Another Speed Bump

I had cancer in my tonsils at age 22. My kidneys quit working when I was 36. Now, at the age of 50, I'm in the process of beating breast cancer. What in the world could give one ordinary woman so much to deal with? My theory is that the toxins in my surroundings while I was a kid growing up in the Lake Erie water shed were way too much for my body to handle. It does me no good to be angry about it now. But it does make me want to reach out and tell the world that we can not keep polluting our environment and expect that there will be no consequences. I and the thousands of women facing frightening treatments and uncertain outcomes are the consequences. Protect your sisters, your daughters, yourselves.

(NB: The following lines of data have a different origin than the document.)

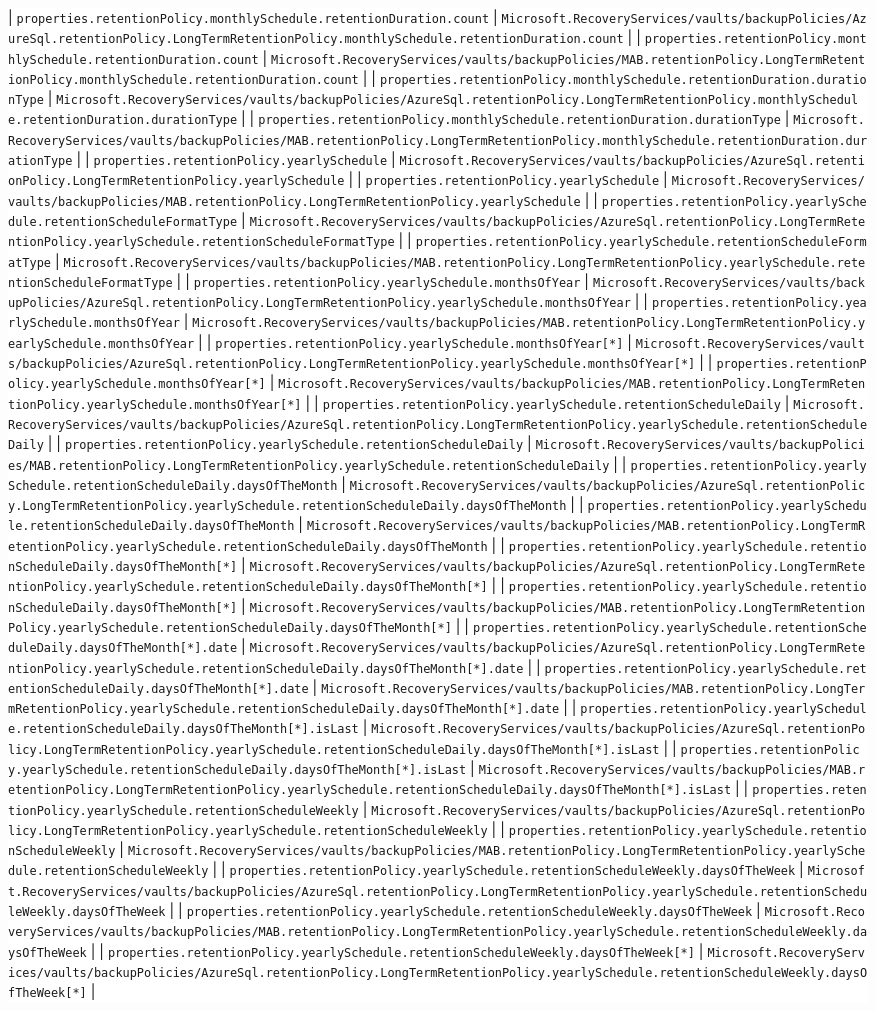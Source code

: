 | `properties.retentionPolicy.monthlySchedule.retentionDuration.count` | `Microsoft.RecoveryServices/vaults/backupPolicies/AzureSql.retentionPolicy.LongTermRetentionPolicy.monthlySchedule.retentionDuration.count` |
| `properties.retentionPolicy.monthlySchedule.retentionDuration.count` | `Microsoft.RecoveryServices/vaults/backupPolicies/MAB.retentionPolicy.LongTermRetentionPolicy.monthlySchedule.retentionDuration.count` |
| `properties.retentionPolicy.monthlySchedule.retentionDuration.durationType` | `Microsoft.RecoveryServices/vaults/backupPolicies/AzureSql.retentionPolicy.LongTermRetentionPolicy.monthlySchedule.retentionDuration.durationType` |
| `properties.retentionPolicy.monthlySchedule.retentionDuration.durationType` | `Microsoft.RecoveryServices/vaults/backupPolicies/MAB.retentionPolicy.LongTermRetentionPolicy.monthlySchedule.retentionDuration.durationType` |
| `properties.retentionPolicy.yearlySchedule` | `Microsoft.RecoveryServices/vaults/backupPolicies/AzureSql.retentionPolicy.LongTermRetentionPolicy.yearlySchedule` |
| `properties.retentionPolicy.yearlySchedule` | `Microsoft.RecoveryServices/vaults/backupPolicies/MAB.retentionPolicy.LongTermRetentionPolicy.yearlySchedule` |
| `properties.retentionPolicy.yearlySchedule.retentionScheduleFormatType` | `Microsoft.RecoveryServices/vaults/backupPolicies/AzureSql.retentionPolicy.LongTermRetentionPolicy.yearlySchedule.retentionScheduleFormatType` |
| `properties.retentionPolicy.yearlySchedule.retentionScheduleFormatType` | `Microsoft.RecoveryServices/vaults/backupPolicies/MAB.retentionPolicy.LongTermRetentionPolicy.yearlySchedule.retentionScheduleFormatType` |
| `properties.retentionPolicy.yearlySchedule.monthsOfYear` | `Microsoft.RecoveryServices/vaults/backupPolicies/AzureSql.retentionPolicy.LongTermRetentionPolicy.yearlySchedule.monthsOfYear` |
| `properties.retentionPolicy.yearlySchedule.monthsOfYear` | `Microsoft.RecoveryServices/vaults/backupPolicies/MAB.retentionPolicy.LongTermRetentionPolicy.yearlySchedule.monthsOfYear` |
| `properties.retentionPolicy.yearlySchedule.monthsOfYear[*]` | `Microsoft.RecoveryServices/vaults/backupPolicies/AzureSql.retentionPolicy.LongTermRetentionPolicy.yearlySchedule.monthsOfYear[*]` |
| `properties.retentionPolicy.yearlySchedule.monthsOfYear[*]` | `Microsoft.RecoveryServices/vaults/backupPolicies/MAB.retentionPolicy.LongTermRetentionPolicy.yearlySchedule.monthsOfYear[*]` |
| `properties.retentionPolicy.yearlySchedule.retentionScheduleDaily` | `Microsoft.RecoveryServices/vaults/backupPolicies/AzureSql.retentionPolicy.LongTermRetentionPolicy.yearlySchedule.retentionScheduleDaily` |
| `properties.retentionPolicy.yearlySchedule.retentionScheduleDaily` | `Microsoft.RecoveryServices/vaults/backupPolicies/MAB.retentionPolicy.LongTermRetentionPolicy.yearlySchedule.retentionScheduleDaily` |
| `properties.retentionPolicy.yearlySchedule.retentionScheduleDaily.daysOfTheMonth` | `Microsoft.RecoveryServices/vaults/backupPolicies/AzureSql.retentionPolicy.LongTermRetentionPolicy.yearlySchedule.retentionScheduleDaily.daysOfTheMonth` |
| `properties.retentionPolicy.yearlySchedule.retentionScheduleDaily.daysOfTheMonth` | `Microsoft.RecoveryServices/vaults/backupPolicies/MAB.retentionPolicy.LongTermRetentionPolicy.yearlySchedule.retentionScheduleDaily.daysOfTheMonth` |
| `properties.retentionPolicy.yearlySchedule.retentionScheduleDaily.daysOfTheMonth[*]` | `Microsoft.RecoveryServices/vaults/backupPolicies/AzureSql.retentionPolicy.LongTermRetentionPolicy.yearlySchedule.retentionScheduleDaily.daysOfTheMonth[*]` |
| `properties.retentionPolicy.yearlySchedule.retentionScheduleDaily.daysOfTheMonth[*]` | `Microsoft.RecoveryServices/vaults/backupPolicies/MAB.retentionPolicy.LongTermRetentionPolicy.yearlySchedule.retentionScheduleDaily.daysOfTheMonth[*]` |
| `properties.retentionPolicy.yearlySchedule.retentionScheduleDaily.daysOfTheMonth[*].date` | `Microsoft.RecoveryServices/vaults/backupPolicies/AzureSql.retentionPolicy.LongTermRetentionPolicy.yearlySchedule.retentionScheduleDaily.daysOfTheMonth[*].date` |
| `properties.retentionPolicy.yearlySchedule.retentionScheduleDaily.daysOfTheMonth[*].date` | `Microsoft.RecoveryServices/vaults/backupPolicies/MAB.retentionPolicy.LongTermRetentionPolicy.yearlySchedule.retentionScheduleDaily.daysOfTheMonth[*].date` |
| `properties.retentionPolicy.yearlySchedule.retentionScheduleDaily.daysOfTheMonth[*].isLast` | `Microsoft.RecoveryServices/vaults/backupPolicies/AzureSql.retentionPolicy.LongTermRetentionPolicy.yearlySchedule.retentionScheduleDaily.daysOfTheMonth[*].isLast` |
| `properties.retentionPolicy.yearlySchedule.retentionScheduleDaily.daysOfTheMonth[*].isLast` | `Microsoft.RecoveryServices/vaults/backupPolicies/MAB.retentionPolicy.LongTermRetentionPolicy.yearlySchedule.retentionScheduleDaily.daysOfTheMonth[*].isLast` |
| `properties.retentionPolicy.yearlySchedule.retentionScheduleWeekly` | `Microsoft.RecoveryServices/vaults/backupPolicies/AzureSql.retentionPolicy.LongTermRetentionPolicy.yearlySchedule.retentionScheduleWeekly` |
| `properties.retentionPolicy.yearlySchedule.retentionScheduleWeekly` | `Microsoft.RecoveryServices/vaults/backupPolicies/MAB.retentionPolicy.LongTermRetentionPolicy.yearlySchedule.retentionScheduleWeekly` |
| `properties.retentionPolicy.yearlySchedule.retentionScheduleWeekly.daysOfTheWeek` | `Microsoft.RecoveryServices/vaults/backupPolicies/AzureSql.retentionPolicy.LongTermRetentionPolicy.yearlySchedule.retentionScheduleWeekly.daysOfTheWeek` |
| `properties.retentionPolicy.yearlySchedule.retentionScheduleWeekly.daysOfTheWeek` | `Microsoft.RecoveryServices/vaults/backupPolicies/MAB.retentionPolicy.LongTermRetentionPolicy.yearlySchedule.retentionScheduleWeekly.daysOfTheWeek` |
| `properties.retentionPolicy.yearlySchedule.retentionScheduleWeekly.daysOfTheWeek[*]` | `Microsoft.RecoveryServices/vaults/backupPolicies/AzureSql.retentionPolicy.LongTermRetentionPolicy.yearlySchedule.retentionScheduleWeekly.daysOfTheWeek[*]` |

Be conscious of your own actions and the practices of the businesses you work at and patronize. Look at the ways they play a part in improving or destroying the world around us and make your voice heard if they are endangering our children's future. We have to take care of each other. Like Terri Garr observes in her book "Speedbumps: Flooring It Through Hollywood," when we hit a speedbump - when things get difficult - it forces us to slow down, be careful - mindful of our needs and of what is happening to our selves and those we love. And then we get over the speedbump, we keep on going, hopefully smarter, happier, and in a way that contributes to easing the suffering. Slow down, be curious, make your needs known, and take good care of the Earth and those around you and they will take good care of you.